Als Herausgeber. fungieren deshalb auch die Barther Museumsleiterin Melanie Ehler sowie der Greifswalder Kunsthistoriker Matthias Müller. Ehler hat in den vergangenen Jahren bereits mehrere solche Sonderausstellungen mit den dazu gehörenden Katalogen vorbereitet bzw. veröffentlicht und steht damit beispiellos in der vorpommerschen Museumslandschaft da. Nach den üblichen Geleitworten der Ortsoberen und der Geldgeber bzw. Schirmherren folgen die eigentlichen Beiträge, die in sechs Abschnitte gegliedert sind, und zwischen die Teile des Kataloges eingeschoben wurden. Der erste Abschnitt besteht nur aus dem Überblicksbeitrag Die pommerschen Greifen als Fürsten von Rügen und Herzöge von Barth aus der Feder von Oliver Auge vom Historischen Institut der Greifswalder Universität. Souverän die Literatur zum Thema beherrschend, bietet er eine Zusammenschau zum Wirken der Greifendynastie im nördlichen Vorpommern. Es folgt dann Ralf-Gunnar Werlich mit einem Beitrag zur Funktion von Barth als Herrschaftssitz, der aber eine nur leicht modifizierte Fassung eines Beitrags desselben Autors zum gleichen Thema in der Festschrift der Stadt Barth darstellt. Ähnliches gilt auch für Werlichs zweiten Beitrag zu den Stammbäumen der Greifen, der im Prinzip eine Zusammenschau mehrerer anderer Beiträge des Autors zu diesem Thema ist. Für die wissenschaftliche Rezeption ist solche Vorgehensweise sicher nicht immer die glücklichste Lösung, da man nun in fast identischen Texten nach möglichen Ergänzungen usw. suchen muß. Weitere Beitrage des Bandes befassen sich mit verschiedenen Aspekten der höfischen Kultur, vornehmlich im 16. und frühen 17. Jahrhundert, wie der Prinzenerziehung (Dirk Alvermann), den Schaumünzen und Gnadenpfennigen (Stanislaw Horoszko), dem Geburtshoroskop Bogislaws XIII. (Konrad Volkmann), sowie mit der Barther Druckerei und Bogislaw XIII. als Schirmherrn der pommerschen Kirche (beides Norbert Buske). Für eine Überraschung ist immer wieder Matthias Müller in seinen Beiträgen gut, so auch dieses Mal mit seiner Neuinterpretation des Croy-Teppichs. Mit der Charakterisierung als Sühnebild Herzog Philipps I. für unterlassene Hilfeleistung im Schmalkaldischen Krieg und damit einem Mitverschulden an der Niederlage und Absetzung seines Schwagers, Kurfürst Johann Friedrichs von Sachsen, fügt er den bisherigen Interpretationen einen wichtigen neuen Aspekt hinzu.

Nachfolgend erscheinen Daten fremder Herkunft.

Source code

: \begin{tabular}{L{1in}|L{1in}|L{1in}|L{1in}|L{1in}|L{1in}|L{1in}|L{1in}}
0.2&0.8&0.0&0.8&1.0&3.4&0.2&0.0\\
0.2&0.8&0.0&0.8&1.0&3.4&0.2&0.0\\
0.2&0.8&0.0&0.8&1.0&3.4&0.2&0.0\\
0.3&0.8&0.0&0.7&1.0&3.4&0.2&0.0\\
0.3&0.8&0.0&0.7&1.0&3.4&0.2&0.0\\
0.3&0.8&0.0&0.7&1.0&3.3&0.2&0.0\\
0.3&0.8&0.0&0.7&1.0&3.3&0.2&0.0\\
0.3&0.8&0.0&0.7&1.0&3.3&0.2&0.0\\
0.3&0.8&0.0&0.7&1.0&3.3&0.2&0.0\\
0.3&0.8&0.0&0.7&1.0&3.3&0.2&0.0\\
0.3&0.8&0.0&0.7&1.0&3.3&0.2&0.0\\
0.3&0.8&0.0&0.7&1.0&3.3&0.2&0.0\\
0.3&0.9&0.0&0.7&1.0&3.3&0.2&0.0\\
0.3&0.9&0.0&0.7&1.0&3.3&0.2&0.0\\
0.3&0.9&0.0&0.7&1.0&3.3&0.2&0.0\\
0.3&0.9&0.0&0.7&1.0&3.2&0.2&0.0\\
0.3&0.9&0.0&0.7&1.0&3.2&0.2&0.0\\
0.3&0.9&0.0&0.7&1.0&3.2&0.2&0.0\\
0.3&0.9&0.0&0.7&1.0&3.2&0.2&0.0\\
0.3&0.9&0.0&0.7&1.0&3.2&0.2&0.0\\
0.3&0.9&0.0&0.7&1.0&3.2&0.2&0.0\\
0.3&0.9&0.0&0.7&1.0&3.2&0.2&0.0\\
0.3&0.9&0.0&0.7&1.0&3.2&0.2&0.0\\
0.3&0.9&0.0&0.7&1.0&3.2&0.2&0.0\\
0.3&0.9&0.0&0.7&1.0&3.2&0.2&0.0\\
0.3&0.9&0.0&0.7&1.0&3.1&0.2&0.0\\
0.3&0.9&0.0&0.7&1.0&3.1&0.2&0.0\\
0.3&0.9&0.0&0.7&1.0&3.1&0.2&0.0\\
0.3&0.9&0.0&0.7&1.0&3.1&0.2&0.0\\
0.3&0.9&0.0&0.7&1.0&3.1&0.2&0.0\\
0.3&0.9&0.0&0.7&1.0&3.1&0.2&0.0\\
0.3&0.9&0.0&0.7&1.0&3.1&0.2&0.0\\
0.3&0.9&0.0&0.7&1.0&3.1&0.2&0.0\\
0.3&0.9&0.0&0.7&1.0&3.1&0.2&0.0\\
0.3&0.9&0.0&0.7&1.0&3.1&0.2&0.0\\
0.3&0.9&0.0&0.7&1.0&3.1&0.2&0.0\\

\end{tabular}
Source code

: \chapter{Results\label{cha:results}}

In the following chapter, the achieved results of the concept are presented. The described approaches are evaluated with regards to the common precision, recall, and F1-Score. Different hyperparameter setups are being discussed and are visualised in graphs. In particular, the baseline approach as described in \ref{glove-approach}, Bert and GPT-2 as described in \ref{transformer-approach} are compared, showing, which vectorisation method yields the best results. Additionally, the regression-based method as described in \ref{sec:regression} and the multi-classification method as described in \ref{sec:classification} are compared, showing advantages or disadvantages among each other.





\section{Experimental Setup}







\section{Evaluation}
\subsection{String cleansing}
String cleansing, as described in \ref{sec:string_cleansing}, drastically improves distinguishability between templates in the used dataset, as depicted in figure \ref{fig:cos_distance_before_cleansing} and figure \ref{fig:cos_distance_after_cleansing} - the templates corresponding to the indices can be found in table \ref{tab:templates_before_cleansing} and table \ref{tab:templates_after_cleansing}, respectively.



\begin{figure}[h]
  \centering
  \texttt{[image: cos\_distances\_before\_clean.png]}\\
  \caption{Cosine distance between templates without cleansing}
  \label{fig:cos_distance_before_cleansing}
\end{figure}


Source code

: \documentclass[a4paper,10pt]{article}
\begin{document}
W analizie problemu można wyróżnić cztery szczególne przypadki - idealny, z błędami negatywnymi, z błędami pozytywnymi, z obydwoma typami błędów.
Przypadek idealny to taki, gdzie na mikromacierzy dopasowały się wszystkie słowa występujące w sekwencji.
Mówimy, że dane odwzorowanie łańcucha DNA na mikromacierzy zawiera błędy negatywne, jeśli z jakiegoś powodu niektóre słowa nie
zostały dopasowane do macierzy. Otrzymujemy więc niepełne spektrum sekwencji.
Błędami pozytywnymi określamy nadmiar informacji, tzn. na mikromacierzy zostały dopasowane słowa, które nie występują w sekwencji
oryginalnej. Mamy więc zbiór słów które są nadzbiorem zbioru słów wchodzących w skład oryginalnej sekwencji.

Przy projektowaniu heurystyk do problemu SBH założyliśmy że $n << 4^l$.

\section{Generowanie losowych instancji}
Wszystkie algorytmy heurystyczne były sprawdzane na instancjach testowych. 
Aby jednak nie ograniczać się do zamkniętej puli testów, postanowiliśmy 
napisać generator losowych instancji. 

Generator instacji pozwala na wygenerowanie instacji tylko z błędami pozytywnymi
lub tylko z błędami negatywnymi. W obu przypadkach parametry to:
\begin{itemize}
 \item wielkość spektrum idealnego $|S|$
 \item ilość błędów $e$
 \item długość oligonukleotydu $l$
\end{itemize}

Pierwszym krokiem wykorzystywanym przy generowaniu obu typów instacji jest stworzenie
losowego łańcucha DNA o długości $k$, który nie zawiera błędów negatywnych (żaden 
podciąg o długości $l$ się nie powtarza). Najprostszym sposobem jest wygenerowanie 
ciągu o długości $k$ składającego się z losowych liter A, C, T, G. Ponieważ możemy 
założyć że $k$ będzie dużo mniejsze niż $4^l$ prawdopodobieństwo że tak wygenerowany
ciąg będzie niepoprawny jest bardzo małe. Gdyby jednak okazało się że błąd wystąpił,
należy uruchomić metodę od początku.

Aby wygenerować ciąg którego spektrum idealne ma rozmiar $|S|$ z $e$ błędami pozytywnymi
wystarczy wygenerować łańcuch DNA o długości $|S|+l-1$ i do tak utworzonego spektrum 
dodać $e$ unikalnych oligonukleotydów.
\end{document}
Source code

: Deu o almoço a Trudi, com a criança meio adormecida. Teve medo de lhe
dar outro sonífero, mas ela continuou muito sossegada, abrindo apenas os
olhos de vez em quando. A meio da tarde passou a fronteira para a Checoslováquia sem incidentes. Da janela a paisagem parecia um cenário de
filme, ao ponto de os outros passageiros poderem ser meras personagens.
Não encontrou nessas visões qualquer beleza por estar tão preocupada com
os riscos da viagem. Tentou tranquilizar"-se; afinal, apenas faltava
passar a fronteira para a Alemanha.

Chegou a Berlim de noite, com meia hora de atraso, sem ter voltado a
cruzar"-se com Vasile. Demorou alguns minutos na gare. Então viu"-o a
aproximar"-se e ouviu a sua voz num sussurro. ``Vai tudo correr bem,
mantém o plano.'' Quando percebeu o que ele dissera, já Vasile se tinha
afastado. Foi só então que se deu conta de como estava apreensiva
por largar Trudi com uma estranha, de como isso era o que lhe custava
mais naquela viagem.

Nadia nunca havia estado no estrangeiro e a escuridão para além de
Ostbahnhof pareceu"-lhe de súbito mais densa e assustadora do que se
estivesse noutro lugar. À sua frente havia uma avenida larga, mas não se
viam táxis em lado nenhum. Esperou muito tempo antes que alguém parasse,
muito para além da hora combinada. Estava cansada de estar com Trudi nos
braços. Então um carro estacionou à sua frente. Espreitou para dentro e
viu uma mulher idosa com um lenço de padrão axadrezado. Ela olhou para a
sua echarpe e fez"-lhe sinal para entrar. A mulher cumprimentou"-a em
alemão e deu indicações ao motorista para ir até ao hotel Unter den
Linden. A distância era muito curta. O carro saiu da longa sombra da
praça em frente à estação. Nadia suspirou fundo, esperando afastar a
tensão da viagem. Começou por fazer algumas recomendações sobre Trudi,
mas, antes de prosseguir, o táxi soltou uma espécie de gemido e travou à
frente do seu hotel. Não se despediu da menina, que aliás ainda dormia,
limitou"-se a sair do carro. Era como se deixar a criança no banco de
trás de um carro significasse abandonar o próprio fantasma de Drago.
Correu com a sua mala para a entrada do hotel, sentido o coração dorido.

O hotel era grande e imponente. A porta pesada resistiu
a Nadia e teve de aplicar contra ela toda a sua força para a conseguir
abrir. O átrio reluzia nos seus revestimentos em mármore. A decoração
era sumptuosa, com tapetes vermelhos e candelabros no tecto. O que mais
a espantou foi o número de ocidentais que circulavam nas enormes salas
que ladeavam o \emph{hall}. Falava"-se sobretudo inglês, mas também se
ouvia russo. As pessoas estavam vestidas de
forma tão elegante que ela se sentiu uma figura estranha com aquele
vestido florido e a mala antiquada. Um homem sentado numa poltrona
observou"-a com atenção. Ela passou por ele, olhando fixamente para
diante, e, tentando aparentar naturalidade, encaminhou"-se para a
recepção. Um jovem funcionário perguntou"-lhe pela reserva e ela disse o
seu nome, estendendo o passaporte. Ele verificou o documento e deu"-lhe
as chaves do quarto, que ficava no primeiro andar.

Insgesamt kann festgehalten werden, daß die Beiträge gut den derzeitigen Forschungsstand zum Thema widerspiegeln. Insbesondere gilt dies für die Zeit, in der Barth Zentrum der Apanage Herzog Bogislaws XIII. war. Fast scheint dieser Abschnitt etwas überbetont, denn auch im Spätmittelalter und nach Bogislaw diente Barth als Residenz u. a. kurzzeitig als Witwensitz für Agnes von Brandenburg, die Witwe von Herzog Philipp Julius. Aber es kennzeichnet eben den Forschungsstand. Neue Erkenntnisse insbesondere zum Barther Schloß könnten durch die Ausweitung weiterer archivischer Quellen gewonnen werden. So gibt es z.B. eine Akte im Bestand des Herzoglich Wolgaster Archivs, die ein Inventar des Amtes Barth von 1615 enthält, vermutlich auch mit einer Beschreibung des Schlosses, wie man sie von anderen Amtsinventaren des Jahres 1625 kennt. Die Akte liegt im Teilbestand im Staatsarchiv Stettin unter der inzwischen veralteten Signatur AKW, Tit. 77, Nr. 14. Des weiteren befindet sich im selben Bestand unter der Signatur AKW, Tit. 77, Nr. 67 eine Akte, die sich mit der Verwaltung des Amtes unter dem schwedischen General Lennart Torstenson in den Jahren 1640 bis 1643 befaßt. Auch hierin könnten sich Nachrichten über das Schloß befinden. Desgleichen wäre das Reichsarchiv Stockholm zu konsultieren, wo Rez. seinerzeit in Bezug auf die Baugeschichte des Loitzer Schlosses zwischen 1638 und 1654 umfangreiche Unterlagen ermitteln konnte. Dies sei nur als Tip für eventuelle weitere Forschungen gedacht.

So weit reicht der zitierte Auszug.